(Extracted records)
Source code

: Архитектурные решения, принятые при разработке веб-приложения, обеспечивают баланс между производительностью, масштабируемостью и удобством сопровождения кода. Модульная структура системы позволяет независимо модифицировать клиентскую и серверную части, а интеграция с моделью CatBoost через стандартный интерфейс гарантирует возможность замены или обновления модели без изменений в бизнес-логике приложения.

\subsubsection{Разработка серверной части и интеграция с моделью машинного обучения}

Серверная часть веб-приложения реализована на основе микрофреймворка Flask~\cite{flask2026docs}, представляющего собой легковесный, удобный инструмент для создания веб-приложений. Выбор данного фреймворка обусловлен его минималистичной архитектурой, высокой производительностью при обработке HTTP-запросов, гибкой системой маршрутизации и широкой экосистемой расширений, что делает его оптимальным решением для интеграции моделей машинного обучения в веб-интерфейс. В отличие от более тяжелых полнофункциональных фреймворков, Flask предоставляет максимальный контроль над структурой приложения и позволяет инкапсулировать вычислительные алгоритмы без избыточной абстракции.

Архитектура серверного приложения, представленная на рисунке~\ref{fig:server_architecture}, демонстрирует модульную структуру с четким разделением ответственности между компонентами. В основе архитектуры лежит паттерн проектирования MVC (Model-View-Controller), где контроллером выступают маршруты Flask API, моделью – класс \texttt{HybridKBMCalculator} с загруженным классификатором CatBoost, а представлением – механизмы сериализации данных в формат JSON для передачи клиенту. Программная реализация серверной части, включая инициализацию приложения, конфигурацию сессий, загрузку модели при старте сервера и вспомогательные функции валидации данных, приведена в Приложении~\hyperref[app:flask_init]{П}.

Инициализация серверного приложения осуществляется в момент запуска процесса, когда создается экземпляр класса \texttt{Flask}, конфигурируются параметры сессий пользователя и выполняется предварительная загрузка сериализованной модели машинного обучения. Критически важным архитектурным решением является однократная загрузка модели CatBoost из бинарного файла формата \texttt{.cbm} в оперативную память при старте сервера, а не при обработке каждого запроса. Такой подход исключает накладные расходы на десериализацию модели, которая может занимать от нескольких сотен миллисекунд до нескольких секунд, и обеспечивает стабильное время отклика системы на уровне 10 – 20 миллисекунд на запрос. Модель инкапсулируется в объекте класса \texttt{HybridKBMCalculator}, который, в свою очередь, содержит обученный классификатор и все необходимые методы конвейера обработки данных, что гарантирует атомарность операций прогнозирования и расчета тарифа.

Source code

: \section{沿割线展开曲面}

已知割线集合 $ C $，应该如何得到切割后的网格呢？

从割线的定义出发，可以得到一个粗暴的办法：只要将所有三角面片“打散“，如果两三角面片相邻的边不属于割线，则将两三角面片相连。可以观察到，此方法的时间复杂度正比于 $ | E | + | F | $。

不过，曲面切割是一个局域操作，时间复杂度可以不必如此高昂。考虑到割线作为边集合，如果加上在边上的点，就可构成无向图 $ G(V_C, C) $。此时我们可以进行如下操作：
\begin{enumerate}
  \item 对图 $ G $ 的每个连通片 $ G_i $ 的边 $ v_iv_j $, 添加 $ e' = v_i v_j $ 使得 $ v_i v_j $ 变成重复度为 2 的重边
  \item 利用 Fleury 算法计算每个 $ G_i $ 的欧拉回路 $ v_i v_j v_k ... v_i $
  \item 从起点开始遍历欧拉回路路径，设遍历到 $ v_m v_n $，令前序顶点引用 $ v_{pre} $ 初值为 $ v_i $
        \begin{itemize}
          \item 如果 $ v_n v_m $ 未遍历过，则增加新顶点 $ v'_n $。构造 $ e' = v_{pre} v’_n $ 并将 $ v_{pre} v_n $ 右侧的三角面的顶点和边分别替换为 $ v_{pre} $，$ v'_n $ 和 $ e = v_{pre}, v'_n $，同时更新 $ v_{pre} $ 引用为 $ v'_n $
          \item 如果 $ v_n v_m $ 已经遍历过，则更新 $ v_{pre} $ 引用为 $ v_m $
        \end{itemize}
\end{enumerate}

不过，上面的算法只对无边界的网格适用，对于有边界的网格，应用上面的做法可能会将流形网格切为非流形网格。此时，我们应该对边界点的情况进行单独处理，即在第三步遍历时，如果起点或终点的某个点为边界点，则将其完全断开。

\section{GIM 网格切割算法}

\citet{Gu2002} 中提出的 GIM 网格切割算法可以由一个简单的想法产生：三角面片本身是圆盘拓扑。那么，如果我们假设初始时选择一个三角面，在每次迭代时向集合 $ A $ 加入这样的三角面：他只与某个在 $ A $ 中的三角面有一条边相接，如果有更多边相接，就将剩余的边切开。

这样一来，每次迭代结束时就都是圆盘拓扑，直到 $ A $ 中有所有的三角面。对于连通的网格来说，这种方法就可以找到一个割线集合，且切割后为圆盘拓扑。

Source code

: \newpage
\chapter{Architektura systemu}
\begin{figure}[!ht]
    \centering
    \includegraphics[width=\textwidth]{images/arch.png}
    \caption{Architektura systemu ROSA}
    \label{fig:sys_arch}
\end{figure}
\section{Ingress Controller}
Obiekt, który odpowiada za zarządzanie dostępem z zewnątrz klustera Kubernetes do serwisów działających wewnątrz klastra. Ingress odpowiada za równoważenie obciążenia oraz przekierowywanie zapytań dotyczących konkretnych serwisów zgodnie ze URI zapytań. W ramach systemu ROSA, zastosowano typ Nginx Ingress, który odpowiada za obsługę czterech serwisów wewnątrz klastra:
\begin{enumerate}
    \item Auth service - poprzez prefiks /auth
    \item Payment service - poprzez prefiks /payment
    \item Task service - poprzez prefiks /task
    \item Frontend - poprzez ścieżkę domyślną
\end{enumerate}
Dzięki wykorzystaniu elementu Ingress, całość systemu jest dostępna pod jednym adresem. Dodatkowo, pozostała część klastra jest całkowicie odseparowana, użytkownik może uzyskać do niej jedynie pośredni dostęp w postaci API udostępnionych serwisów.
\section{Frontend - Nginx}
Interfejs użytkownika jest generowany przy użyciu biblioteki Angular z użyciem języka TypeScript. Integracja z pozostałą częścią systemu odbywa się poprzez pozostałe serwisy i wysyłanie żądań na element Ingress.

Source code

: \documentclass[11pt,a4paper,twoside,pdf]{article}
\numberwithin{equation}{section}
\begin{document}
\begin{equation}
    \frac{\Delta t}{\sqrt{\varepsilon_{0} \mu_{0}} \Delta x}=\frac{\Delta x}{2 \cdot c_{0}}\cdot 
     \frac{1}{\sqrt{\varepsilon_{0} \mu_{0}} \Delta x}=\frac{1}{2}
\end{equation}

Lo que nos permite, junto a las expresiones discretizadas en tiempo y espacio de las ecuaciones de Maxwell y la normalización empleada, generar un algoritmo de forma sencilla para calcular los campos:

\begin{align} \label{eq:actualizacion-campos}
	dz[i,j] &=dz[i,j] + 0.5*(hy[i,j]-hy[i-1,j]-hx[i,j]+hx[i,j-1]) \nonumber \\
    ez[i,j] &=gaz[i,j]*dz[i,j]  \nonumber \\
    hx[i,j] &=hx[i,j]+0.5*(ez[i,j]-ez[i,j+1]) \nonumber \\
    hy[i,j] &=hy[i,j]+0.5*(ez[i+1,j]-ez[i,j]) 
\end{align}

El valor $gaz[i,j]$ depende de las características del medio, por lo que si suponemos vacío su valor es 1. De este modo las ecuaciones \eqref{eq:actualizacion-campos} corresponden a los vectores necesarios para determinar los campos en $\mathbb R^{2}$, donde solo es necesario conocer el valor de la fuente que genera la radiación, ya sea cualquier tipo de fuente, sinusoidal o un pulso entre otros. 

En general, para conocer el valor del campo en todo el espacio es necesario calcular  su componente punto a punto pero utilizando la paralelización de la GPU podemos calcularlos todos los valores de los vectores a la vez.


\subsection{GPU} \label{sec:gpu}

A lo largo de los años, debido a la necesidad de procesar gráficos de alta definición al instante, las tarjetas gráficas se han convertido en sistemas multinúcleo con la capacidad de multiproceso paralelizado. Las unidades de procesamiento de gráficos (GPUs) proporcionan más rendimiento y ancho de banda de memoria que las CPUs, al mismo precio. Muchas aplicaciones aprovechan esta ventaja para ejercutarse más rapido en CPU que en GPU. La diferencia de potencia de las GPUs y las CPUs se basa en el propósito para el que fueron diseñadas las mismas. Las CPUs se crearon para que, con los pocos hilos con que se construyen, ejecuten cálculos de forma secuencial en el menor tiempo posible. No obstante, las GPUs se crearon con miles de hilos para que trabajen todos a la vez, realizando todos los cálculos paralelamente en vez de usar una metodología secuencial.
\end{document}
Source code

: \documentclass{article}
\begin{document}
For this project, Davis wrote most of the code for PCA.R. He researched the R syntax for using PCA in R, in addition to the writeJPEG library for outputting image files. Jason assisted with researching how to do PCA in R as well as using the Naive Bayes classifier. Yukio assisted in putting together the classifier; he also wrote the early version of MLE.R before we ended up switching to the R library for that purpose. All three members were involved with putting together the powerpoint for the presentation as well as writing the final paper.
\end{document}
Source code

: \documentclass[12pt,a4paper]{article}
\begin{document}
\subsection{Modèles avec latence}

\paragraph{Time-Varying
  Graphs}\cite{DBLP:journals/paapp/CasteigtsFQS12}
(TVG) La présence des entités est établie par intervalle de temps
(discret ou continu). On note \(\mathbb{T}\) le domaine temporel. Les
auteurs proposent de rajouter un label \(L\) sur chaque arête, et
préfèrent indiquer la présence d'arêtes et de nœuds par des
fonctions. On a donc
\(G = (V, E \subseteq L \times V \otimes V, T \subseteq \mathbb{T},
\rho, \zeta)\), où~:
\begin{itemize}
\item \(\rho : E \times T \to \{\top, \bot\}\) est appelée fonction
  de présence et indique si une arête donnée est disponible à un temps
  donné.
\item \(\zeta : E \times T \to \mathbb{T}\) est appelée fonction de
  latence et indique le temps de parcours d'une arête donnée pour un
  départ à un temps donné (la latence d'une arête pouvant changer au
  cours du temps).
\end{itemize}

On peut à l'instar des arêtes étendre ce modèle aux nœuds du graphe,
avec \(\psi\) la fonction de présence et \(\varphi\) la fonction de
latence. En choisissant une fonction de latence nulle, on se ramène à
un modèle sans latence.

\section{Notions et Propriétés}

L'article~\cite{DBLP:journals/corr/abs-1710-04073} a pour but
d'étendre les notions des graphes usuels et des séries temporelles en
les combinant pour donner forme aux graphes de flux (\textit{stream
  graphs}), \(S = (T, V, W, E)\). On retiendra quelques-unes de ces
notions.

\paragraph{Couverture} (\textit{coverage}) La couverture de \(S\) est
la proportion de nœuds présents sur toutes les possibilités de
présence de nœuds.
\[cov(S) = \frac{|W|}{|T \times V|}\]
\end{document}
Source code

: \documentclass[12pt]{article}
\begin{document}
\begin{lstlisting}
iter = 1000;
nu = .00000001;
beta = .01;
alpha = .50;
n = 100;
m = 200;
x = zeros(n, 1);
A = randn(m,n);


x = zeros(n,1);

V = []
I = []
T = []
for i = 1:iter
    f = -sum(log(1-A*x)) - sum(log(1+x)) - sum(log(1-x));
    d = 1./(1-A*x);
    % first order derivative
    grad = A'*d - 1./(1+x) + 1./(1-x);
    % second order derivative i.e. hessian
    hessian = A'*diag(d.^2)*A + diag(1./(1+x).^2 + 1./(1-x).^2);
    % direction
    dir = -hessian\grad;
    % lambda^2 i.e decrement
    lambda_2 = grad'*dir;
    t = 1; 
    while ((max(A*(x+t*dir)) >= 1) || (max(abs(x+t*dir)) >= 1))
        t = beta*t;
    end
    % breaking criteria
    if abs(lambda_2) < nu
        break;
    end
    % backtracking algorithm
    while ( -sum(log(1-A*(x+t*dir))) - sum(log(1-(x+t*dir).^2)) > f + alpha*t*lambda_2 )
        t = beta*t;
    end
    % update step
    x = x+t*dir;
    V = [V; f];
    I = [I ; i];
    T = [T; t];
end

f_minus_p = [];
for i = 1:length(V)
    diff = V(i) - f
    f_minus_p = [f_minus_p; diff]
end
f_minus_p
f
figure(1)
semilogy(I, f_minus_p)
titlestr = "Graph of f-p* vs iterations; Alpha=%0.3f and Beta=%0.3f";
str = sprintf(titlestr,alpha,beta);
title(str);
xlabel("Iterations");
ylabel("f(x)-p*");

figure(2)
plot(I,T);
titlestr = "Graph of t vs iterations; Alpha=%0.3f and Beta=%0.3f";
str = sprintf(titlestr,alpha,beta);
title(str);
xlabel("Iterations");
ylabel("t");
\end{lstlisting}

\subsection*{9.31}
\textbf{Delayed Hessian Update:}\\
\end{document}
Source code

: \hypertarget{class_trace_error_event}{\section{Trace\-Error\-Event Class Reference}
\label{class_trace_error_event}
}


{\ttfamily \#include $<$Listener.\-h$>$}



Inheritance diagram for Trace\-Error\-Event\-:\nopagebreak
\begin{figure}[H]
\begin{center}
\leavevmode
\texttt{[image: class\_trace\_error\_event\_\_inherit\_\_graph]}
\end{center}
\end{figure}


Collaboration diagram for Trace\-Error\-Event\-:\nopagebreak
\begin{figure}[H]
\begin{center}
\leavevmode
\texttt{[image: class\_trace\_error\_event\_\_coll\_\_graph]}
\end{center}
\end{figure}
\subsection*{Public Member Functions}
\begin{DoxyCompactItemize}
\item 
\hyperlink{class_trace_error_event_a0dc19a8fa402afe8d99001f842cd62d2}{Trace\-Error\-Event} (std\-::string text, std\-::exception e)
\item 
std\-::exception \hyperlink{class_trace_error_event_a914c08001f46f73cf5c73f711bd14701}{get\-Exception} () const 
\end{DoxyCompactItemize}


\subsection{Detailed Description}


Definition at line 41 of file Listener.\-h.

- _The task_
Each line above from the one with "avec \(\psi\) la" up to and including the one with "f_minus_p = [];" must be set down exactly, and no line outside that span may appear.

- _Written answer_
avec \(\psi\) la fonction de présence et \(\varphi\) la fonction de
latence. En choisissant une fonction de latence nulle, on se ramène à
un modèle sans latence.

\section{Notions et Propriétés}

L'article~\cite{DBLP:journals/corr/abs-1710-04073} a pour but
d'étendre les notions des graphes usuels et des séries temporelles en
les combinant pour donner forme aux graphes de flux (\textit{stream
  graphs}), \(S = (T, V, W, E)\). On retiendra quelques-unes de ces
notions.

\paragraph{Couverture} (\textit{coverage}) La couverture de \(S\) est
la proportion de nœuds présents sur toutes les possibilités de
présence de nœuds.
\[cov(S) = \frac{|W|}{|T \times V|}\]
\end{document}
Source code

: \documentclass[12pt]{article}
\begin{document}
\begin{lstlisting}
iter = 1000;
nu = .00000001;
beta = .01;
alpha = .50;
n = 100;
m = 200;
x = zeros(n, 1);
A = randn(m,n);


x = zeros(n,1);

V = []
I = []
T = []
for i = 1:iter
    f = -sum(log(1-A*x)) - sum(log(1+x)) - sum(log(1-x));
    d = 1./(1-A*x);
    % first order derivative
    grad = A'*d - 1./(1+x) + 1./(1-x);
    % second order derivative i.e. hessian
    hessian = A'*diag(d.^2)*A + diag(1./(1+x).^2 + 1./(1-x).^2);
    % direction
    dir = -hessian\grad;
    % lambda^2 i.e decrement
    lambda_2 = grad'*dir;
    t = 1; 
    while ((max(A*(x+t*dir)) >= 1) || (max(abs(x+t*dir)) >= 1))
        t = beta*t;
    end
    % breaking criteria
    if abs(lambda_2) < nu
        break;
    end
    % backtracking algorithm
    while ( -sum(log(1-A*(x+t*dir))) - sum(log(1-(x+t*dir).^2)) > f + alpha*t*lambda_2 )
        t = beta*t;
    end
    % update step
    x = x+t*dir;
    V = [V; f];
    I = [I ; i];
    T = [T; t];
end

f_minus_p = [];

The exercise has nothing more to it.